Dobby appeared just then with the original intention of returning the letter Z he had mysteriously obtained from the red dragon but, not knowing what Allison's brother looked like and mistaking the embrace for more, was about to go into a jealous rage when he was interrupted by the van _transforming_ into a giant alien robot.


----------



## theseventhkey (Jul 22, 2012)

The giant alien robot hands turned to energy projectile beams and began blasting people as they ran for their lives. Dobby tried to attack the alien but the alien was too powerful and blasted dobby clear across town dropping the letter Z in his wake. Allison who we now find out is a powerful telekinetic picks up a crashed station wagon and slings the vehicle at the bot, the car knocks the alien off balance and brings the rest of the cafe down on top of it. Screams of terror are echoing through out the streets as the police come.
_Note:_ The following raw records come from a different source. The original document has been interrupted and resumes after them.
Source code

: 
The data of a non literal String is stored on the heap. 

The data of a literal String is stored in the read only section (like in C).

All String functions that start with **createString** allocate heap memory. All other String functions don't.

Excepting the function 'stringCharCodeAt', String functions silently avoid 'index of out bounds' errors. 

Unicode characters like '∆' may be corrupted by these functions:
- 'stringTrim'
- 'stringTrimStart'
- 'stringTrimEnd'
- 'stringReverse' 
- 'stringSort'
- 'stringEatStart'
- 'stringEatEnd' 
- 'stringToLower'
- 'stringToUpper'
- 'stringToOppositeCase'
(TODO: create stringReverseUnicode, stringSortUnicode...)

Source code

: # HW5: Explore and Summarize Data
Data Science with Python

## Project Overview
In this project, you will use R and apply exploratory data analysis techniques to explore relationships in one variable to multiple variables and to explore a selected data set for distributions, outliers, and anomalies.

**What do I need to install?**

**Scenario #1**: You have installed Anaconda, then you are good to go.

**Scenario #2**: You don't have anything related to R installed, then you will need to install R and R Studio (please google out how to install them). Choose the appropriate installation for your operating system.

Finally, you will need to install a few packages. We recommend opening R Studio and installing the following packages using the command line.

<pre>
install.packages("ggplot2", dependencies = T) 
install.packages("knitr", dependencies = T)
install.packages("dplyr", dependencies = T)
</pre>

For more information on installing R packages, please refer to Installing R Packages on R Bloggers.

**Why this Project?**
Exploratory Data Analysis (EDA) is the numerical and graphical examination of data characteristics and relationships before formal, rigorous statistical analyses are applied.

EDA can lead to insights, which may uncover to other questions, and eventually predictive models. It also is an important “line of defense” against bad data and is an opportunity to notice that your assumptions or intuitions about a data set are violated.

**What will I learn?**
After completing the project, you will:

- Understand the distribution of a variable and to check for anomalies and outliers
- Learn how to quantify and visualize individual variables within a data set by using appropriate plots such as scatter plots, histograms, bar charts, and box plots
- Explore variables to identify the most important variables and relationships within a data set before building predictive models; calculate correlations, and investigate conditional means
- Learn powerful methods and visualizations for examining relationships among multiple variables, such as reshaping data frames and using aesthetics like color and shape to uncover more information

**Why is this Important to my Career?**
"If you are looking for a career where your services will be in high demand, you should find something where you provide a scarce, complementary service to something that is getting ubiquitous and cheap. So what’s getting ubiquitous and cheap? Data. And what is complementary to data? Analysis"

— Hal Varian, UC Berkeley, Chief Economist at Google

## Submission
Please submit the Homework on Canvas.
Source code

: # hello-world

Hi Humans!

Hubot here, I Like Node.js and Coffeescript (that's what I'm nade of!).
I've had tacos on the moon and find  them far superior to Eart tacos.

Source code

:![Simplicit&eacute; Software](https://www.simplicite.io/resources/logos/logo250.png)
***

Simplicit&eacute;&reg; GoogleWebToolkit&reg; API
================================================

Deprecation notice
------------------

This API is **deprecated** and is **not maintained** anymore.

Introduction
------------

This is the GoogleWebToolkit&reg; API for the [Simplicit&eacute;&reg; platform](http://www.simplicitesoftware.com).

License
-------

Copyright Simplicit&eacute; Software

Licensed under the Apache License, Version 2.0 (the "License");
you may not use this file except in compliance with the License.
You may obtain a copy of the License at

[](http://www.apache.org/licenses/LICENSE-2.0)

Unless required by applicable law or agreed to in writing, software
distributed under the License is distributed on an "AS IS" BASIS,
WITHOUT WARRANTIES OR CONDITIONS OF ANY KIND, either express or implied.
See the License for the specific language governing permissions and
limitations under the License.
Alison and her Brother make their escape as the alien burst out of the rubble angered someone would dare stand against........


----------



## nautilus (Aug 21, 2012)

...MEGATRON!!! The Decepticon leader daintily plucked the Z scrabble letter from the debris with its metal crushing hand, only to be attacked by the Red Dragon, who came shooting down out of the sky breathing fire to instigate an even more epic battle of titanic proportions!


----------



## theseventhkey (Jul 22, 2012)

All hell is breaking loose(bad writing example) The Red dragon and Megatron pound each other all over town. The Z scrabble letter is picked up off the ground by a young rookie cop named Simon. He sneaks off into a near by alleyway to take a closer look at the letter, he traces the z and it begins to glow!!!!!!!!!


----------



## Daniel C (Apr 17, 2012)

At that very moment, Gandalf, the wizard, sensed that his apocalyptic prediction about the letter Z (see post 44, page 3) was about to come through, and a shiver run through all of his long white beard.


----------



## Daniel C (Apr 17, 2012)

I know it is officially illegal to post twice in a row, but I really want to know whether or not the Z will be rightfully recaptured, so please keep this story alive everyone. 

So Gandalf teleported himself to the city where all of this mayhem was taking place, just at the moment that the dragon brought the alien robot the final blow upon which it crashed on top of a pushpin factory with a termendous explosion.


----------



## Otherside (Jun 8, 2012)

Daniel C said:


> I know it is officially illegal to post twice in a row, but I really want to know whether or not the Z will be rightfully recaptured, so please keep this story alive everyone.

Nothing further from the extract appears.